Pause cigarette devant la porte cochère, les étudiants sont les mêmes partout. Ce sont des jeunes, pas vraiment étudiants, pas vraiment amoureux du système scolaire : ils bénéficient d’une formation à l’institut Tremplin, un dispositif d’insertion réservé aux habitants de la région. « Il est assez difficile d’entrer dans notre secteur si on ne dispose pas d’un minimum de réseau. » explique Marianne Guillon. Ces sept mois sont gratuits pour les jeunes, rémunérés par l’Afdas, l’institut de formation aux métiers de la culture. Virgilio, 21 ans, à l’humour mordant, croupit dans un métier dans l’agroalimentaire, employé dans un escape game. “Je n’ai pas eu mon diplôme d’études secondaires, toutes les portes se sont fermées d’un coup” dit-il. Mais son amour pour le cinéma d’animation le rattrape, il postule par hasard et touche au bingo. «Disons qu’un peu de confiance en soi a augmenté» il a souri.

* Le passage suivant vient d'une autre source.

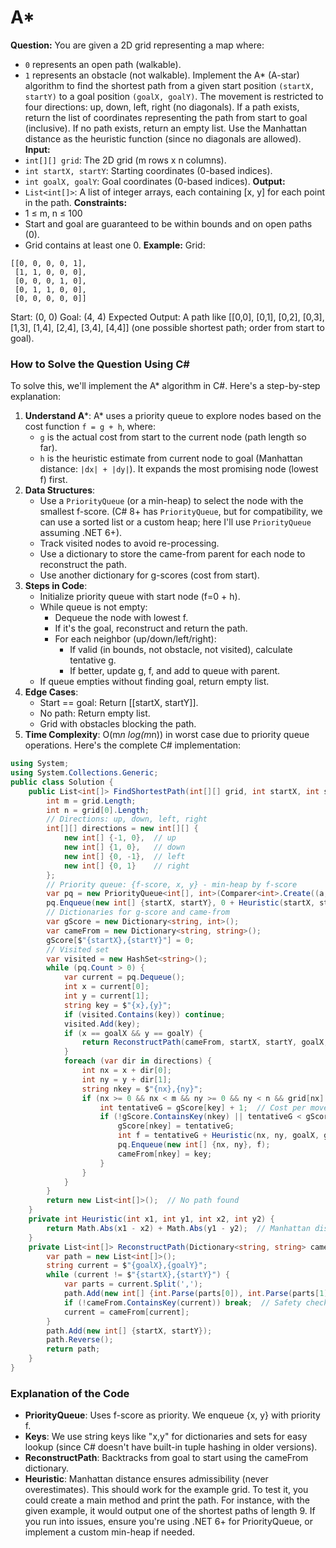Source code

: # A*

**Question:**
You are given a 2D grid representing a map where:
- `0` represents an open path (walkable).
- `1` represents an obstacle (not walkable).
Implement the A* (A-star) algorithm to find the shortest path from a given start position `(startX, startY)` to a goal position `(goalX, goalY)`. The movement is restricted to four directions: up, down, left, right (no diagonals).
If a path exists, return the list of coordinates representing the path from start to goal (inclusive). If no path exists, return an empty list.
Use the Manhattan distance as the heuristic function (since no diagonals are allowed).
**Input:**
- `int[][] grid`: The 2D grid (m rows x n columns).
- `int startX, startY`: Starting coordinates (0-based indices).
- `int goalX, goalY`: Goal coordinates (0-based indices).
**Output:**
- `List<int[]>`: A list of integer arrays, each containing [x, y] for each point in the path.
**Constraints:**
- 1 ≤ m, n ≤ 100
- Start and goal are guaranteed to be within bounds and on open paths (0).
- Grid contains at least one 0.
**Example:**
Grid:
```
[[0, 0, 0, 0, 1],
 [1, 1, 0, 0, 0],
 [0, 0, 0, 1, 0],
 [0, 1, 1, 0, 0],
 [0, 0, 0, 0, 0]]
```
Start: (0, 0)
Goal: (4, 4)
Expected Output: A path like [[0,0], [0,1], [0,2], [0,3], [1,3], [1,4], [2,4], [3,4], [4,4]] (one possible shortest path; order from start to goal).
### How to Solve the Question Using C#
To solve this, we'll implement the A* algorithm in C#. Here's a step-by-step explanation:
1. **Understand A***: A* uses a priority queue to explore nodes based on the cost function `f = g + h`, where:
   - `g` is the actual cost from start to the current node (path length so far).
   - `h` is the heuristic estimate from current node to goal (Manhattan distance: `|dx| + |dy|`).
   It expands the most promising node (lowest f) first.
2. **Data Structures**:
   - Use a `PriorityQueue` (or a min-heap) to select the node with the smallest f-score. (C# 8+ has `PriorityQueue`, but for compatibility, we can use a sorted list or a custom heap; here I'll use `PriorityQueue` assuming .NET 6+).
   - Track visited nodes to avoid re-processing.
   - Use a dictionary to store the came-from parent for each node to reconstruct the path.
   - Use another dictionary for g-scores (cost from start).
3. **Steps in Code**:
   - Initialize priority queue with start node (f=0 + h).
   - While queue is not empty:
     - Dequeue the node with lowest f.
     - If it's the goal, reconstruct and return the path.
     - For each neighbor (up/down/left/right):
       - If valid (in bounds, not obstacle, not visited), calculate tentative g.
       - If better, update g, f, and add to queue with parent.
   - If queue empties without finding goal, return empty list.
4. **Edge Cases**:
   - Start == goal: Return [[startX, startY]].
   - No path: Return empty list.
   - Grid with obstacles blocking the path.
5. **Time Complexity**: O(m*n log(m*n)) in worst case due to priority queue operations.
Here's the complete C# implementation:
```csharp
using System;
using System.Collections.Generic;
public class Solution {
    public List<int[]> FindShortestPath(int[][] grid, int startX, int startY, int goalX, int goalY) {
        int m = grid.Length;
        int n = grid[0].Length;
        // Directions: up, down, left, right
        int[][] directions = new int[][] {
            new int[] {-1, 0},  // up
            new int[] {1, 0},   // down
            new int[] {0, -1},  // left
            new int[] {0, 1}    // right
        };
        // Priority queue: {f-score, x, y} - min-heap by f-score
        var pq = new PriorityQueue<int[], int>(Comparer<int>.Create((a, b) => a.CompareTo(b)));
        pq.Enqueue(new int[] {startX, startY}, 0 + Heuristic(startX, startY, goalX, goalY));
        // Dictionaries for g-score and came-from
        var gScore = new Dictionary<string, int>();
        var cameFrom = new Dictionary<string, string>();
        gScore[$"{startX},{startY}"] = 0;
        // Visited set
        var visited = new HashSet<string>();
        while (pq.Count > 0) {
            var current = pq.Dequeue();
            int x = current[0];
            int y = current[1];
            string key = $"{x},{y}";
            if (visited.Contains(key)) continue;
            visited.Add(key);
            if (x == goalX && y == goalY) {
                return ReconstructPath(cameFrom, startX, startY, goalX, goalY);
            }
            foreach (var dir in directions) {
                int nx = x + dir[0];
                int ny = y + dir[1];
                string nkey = $"{nx},{ny}";
                if (nx >= 0 && nx < m && ny >= 0 && ny < n && grid[nx][ny] == 0 && !visited.Contains(nkey)) {
                    int tentativeG = gScore[key] + 1;  // Cost per move is 1
                    if (!gScore.ContainsKey(nkey) || tentativeG < gScore[nkey]) {
                        gScore[nkey] = tentativeG;
                        int f = tentativeG + Heuristic(nx, ny, goalX, goalY);
                        pq.Enqueue(new int[] {nx, ny}, f);
                        cameFrom[nkey] = key;
                    }
                }
            }
        }
        return new List<int[]>();  // No path found
    }
    private int Heuristic(int x1, int y1, int x2, int y2) {
        return Math.Abs(x1 - x2) + Math.Abs(y1 - y2);  // Manhattan distance
    }
    private List<int[]> ReconstructPath(Dictionary<string, string> cameFrom, int startX, int startY, int goalX, int goalY) {
        var path = new List<int[]>();
        string current = $"{goalX},{goalY}";
        while (current != $"{startX},{startY}") {
            var parts = current.Split(',');
            path.Add(new int[] {int.Parse(parts[0]), int.Parse(parts[1])});
            if (!cameFrom.ContainsKey(current)) break;  // Safety check
            current = cameFrom[current];
        }
        path.Add(new int[] {startX, startY});
        path.Reverse();
        return path;
    }
}
```
### Explanation of the Code
- **PriorityQueue**: Uses f-score as priority. We enqueue {x, y} with priority f.
- **Keys**: We use string keys like "x,y" for dictionaries and sets for easy lookup (since C# doesn't have built-in tuple hashing in older versions).
- **ReconstructPath**: Backtracks from goal to start using the cameFrom dictionary.
- **Heuristic**: Manhattan distance ensures admissibility (never overestimates).
This should work for the example grid. To test it, you could create a main method and print the path. For instance, with the given example, it would output one of the shortest paths of length 9. If you run into issues, ensure you're using .NET 6+ for PriorityQueue, or implement a custom min-heap if needed.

Il aimerait devenir chef électro : « J’ai tout de suite aimé donner de la cohérence à l’image. »
“Il y a trop de mots”
Ses collègues apprentis scénaristes ont des cernes, un scénario de 5×5 minutes, l’histoire d’une entreprise mondialisée, “entre Google, Tesla et Michelin pour le côté paternaliste”, sourit leur porte-parole, le scénariste Matthieu Bernard. Ce matin-là, ils assistent au jeu massacreur de leur texte, tous les passages étant édulcorés en rouge. Le travail de docteur en scénario, Stéphanie Girerd : mise sur le dialogue. « Il y a trop de mots. «Je ne veux pas que ça sorte“C’est suffisant.” Dans la salle voisine, l’équipe de production apprend à déconstruire les scénarios : elle évalue les prix et dit non, c’est trop cher. « Nous devons réfléchir au plus vite à des alternatives moins coûteuses » explique l’enseignant, Henri Genty, producteur. Séries, votre univers impitoyable.